The Chron did the first of three promised candidate overviews yesterday with this entry on Orlando Sanchez. It's a decent enough effort, and struck me as being reasonably fair to its subject. I thought this was pretty damning, though:
"If it was controversial and/or not his idea, he was reticent to get involved in any sort of leadership role," said Rob Todd, who served on City Council with Sanchez for six years. "He's one who likes the tea-party aspect of politics, but he's not one to clean up the dishes afterwards."
Todd, a Republican, is supporting White, a Democrat, in the mayor's race, which is officially nonpartisan.
Sanchez sometimes missed meetings in Houston while on international trade missions for the city.
"He was sort of the secretary of state for City Council," Todd joked.
The city does not track attendance at regular City Council meetings, but Sanchez's scanty attendance at budget workshops -- where council members have an opportunity to give their input on the city's $1.4 billion budget -- is on record. In 2001, after declaring his candidacy for mayor, Sanchez attended eight of 18 budget workshops. He attended one meeting out of 20 in 2000 and one of 23 in 1999.
In any profile of Orlando Sanchez, there are two items that one is legally required to mention. One is his ethnicity and his ability to attract Hispanic voters.
In 2001, Sanchez received overwhelming support in the Hispanic community, in spite of active opposition from many of the city's other Hispanic elected officials, mostly Mexican-American Democrats.

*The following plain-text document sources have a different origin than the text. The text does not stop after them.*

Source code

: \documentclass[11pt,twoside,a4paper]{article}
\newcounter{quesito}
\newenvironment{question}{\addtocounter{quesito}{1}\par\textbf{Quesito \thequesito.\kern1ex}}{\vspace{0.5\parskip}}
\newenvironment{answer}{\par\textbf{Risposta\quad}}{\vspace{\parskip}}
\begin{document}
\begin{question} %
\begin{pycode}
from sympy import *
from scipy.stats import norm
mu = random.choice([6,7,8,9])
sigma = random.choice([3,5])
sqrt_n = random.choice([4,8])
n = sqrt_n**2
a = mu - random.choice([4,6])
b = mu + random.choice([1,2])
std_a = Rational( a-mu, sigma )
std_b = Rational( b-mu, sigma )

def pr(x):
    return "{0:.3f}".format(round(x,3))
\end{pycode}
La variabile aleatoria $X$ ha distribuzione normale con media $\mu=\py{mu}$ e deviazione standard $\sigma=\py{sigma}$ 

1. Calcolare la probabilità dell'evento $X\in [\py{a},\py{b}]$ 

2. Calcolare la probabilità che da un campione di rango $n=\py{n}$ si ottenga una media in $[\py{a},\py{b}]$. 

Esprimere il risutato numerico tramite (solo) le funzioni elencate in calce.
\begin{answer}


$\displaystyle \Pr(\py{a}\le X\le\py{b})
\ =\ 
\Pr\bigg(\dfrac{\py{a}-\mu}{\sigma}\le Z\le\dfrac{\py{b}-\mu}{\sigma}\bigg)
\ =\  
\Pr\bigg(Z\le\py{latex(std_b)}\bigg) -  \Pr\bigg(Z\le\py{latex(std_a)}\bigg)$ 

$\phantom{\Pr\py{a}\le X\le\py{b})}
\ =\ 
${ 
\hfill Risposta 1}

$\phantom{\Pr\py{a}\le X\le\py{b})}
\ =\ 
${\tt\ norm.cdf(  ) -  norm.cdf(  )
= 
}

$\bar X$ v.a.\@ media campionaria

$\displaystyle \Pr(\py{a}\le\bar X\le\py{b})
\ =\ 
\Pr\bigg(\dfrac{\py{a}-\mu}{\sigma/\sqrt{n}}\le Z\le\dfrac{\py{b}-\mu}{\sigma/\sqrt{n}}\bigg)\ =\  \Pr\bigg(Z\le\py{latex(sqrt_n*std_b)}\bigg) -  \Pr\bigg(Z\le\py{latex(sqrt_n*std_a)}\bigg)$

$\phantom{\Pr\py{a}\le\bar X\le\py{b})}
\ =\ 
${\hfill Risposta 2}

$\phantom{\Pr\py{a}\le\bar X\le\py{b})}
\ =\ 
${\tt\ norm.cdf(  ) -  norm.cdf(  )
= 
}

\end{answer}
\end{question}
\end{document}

"These races have become partisan," said Democratic political consultant Marc Campos, who is working for Turner this year. "I just cannot be supporting a Republican. He's a nice guy and everything, but he's a card-carrying Republican."
As Democrats and Republicans vie for Hispanic votes, though, Sanchez has won national Republican support. President Bush and former President Bush both endorsed him in the last election.
"It's not just because he's Hispanic," said City Councilman Gabriel Vasquez, who recently switched to the Republican party and is running for city controller. "It's also because he's qualified, he's educated and he's someone we can be proud of."
Whether Sanchez shares the political leanings of Houston's Hispanic voters or not, many believe he will get their support.
"Anybody with an S, a Z or a vowel on the end of their name is likely to pick up a majority of the Hispanic vote," said former Port Commissioner Vidal Martinez, who is supporting Sanchez.
The other item is, of course, Sanchez's looks.
Additionally, Sanchez is well-spoken and good-looking, with dark hair, a chiseled chin and piercing blue eyes.
"God, he's gorgeous!" exclaimed one woman after watching him walk out of a downtown office building.